[Plain-text document sources]
»»
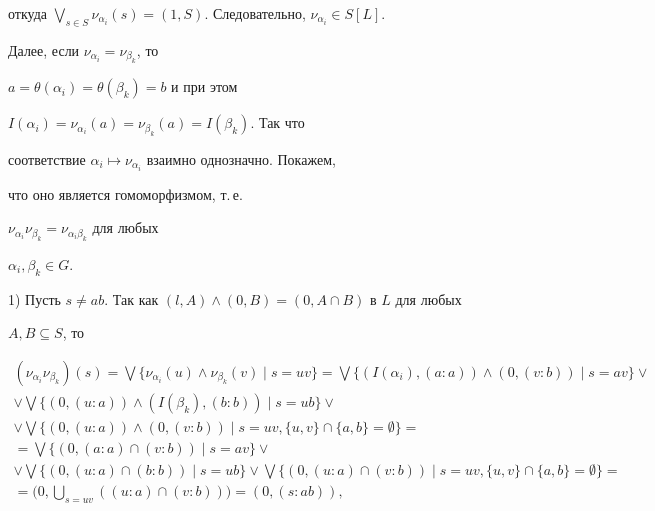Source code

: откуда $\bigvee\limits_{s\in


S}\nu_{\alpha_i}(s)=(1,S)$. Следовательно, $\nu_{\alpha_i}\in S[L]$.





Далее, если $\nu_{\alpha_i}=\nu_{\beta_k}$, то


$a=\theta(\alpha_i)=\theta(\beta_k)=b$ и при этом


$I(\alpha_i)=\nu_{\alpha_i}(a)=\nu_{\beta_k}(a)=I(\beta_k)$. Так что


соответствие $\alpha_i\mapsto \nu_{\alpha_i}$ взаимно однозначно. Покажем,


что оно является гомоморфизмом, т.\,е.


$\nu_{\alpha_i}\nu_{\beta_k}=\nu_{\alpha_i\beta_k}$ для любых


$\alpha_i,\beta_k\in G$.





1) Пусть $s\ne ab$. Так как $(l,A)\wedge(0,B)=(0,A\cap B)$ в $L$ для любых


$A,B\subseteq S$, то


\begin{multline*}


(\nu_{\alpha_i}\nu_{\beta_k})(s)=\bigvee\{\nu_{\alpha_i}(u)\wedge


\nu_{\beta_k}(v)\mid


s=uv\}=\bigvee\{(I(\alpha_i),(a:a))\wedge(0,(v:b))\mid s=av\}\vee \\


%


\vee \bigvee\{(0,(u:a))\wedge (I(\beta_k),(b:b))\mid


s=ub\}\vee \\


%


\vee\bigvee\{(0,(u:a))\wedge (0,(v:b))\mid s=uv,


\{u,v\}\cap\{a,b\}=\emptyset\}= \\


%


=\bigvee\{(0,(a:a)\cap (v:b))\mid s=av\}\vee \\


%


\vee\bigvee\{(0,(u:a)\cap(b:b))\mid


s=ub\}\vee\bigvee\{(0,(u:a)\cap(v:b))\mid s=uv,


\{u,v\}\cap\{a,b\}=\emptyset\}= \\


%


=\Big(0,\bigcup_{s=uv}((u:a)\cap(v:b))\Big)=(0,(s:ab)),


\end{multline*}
««
»»
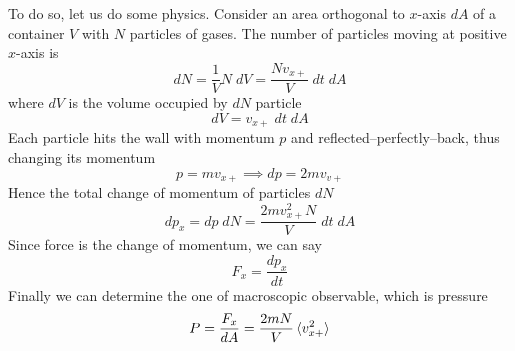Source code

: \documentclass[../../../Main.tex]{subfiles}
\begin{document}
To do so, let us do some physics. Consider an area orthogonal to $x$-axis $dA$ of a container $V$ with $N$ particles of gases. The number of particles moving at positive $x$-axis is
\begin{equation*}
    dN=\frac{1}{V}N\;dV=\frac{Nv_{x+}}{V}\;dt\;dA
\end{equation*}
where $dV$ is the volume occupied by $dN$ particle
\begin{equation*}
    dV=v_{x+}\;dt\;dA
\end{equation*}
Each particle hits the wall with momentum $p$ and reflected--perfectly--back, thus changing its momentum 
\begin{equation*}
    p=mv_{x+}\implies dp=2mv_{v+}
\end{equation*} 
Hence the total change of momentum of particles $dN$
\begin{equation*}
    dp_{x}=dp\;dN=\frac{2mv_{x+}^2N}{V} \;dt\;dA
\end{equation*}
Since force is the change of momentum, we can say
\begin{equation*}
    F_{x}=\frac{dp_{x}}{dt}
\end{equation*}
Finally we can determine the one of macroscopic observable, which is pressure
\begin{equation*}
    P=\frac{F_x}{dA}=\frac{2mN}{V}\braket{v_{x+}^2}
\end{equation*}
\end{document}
««
What to work on: Looking at the data above, show all lines where the word "particles" occurs.

Written solution:
To do so, let us do some physics. Consider an area orthogonal to $x$-axis $dA$ of a container $V$ with $N$ particles of gases. The number of particles moving at positive $x$-axis is
Hence the total change of momentum of particles $dN$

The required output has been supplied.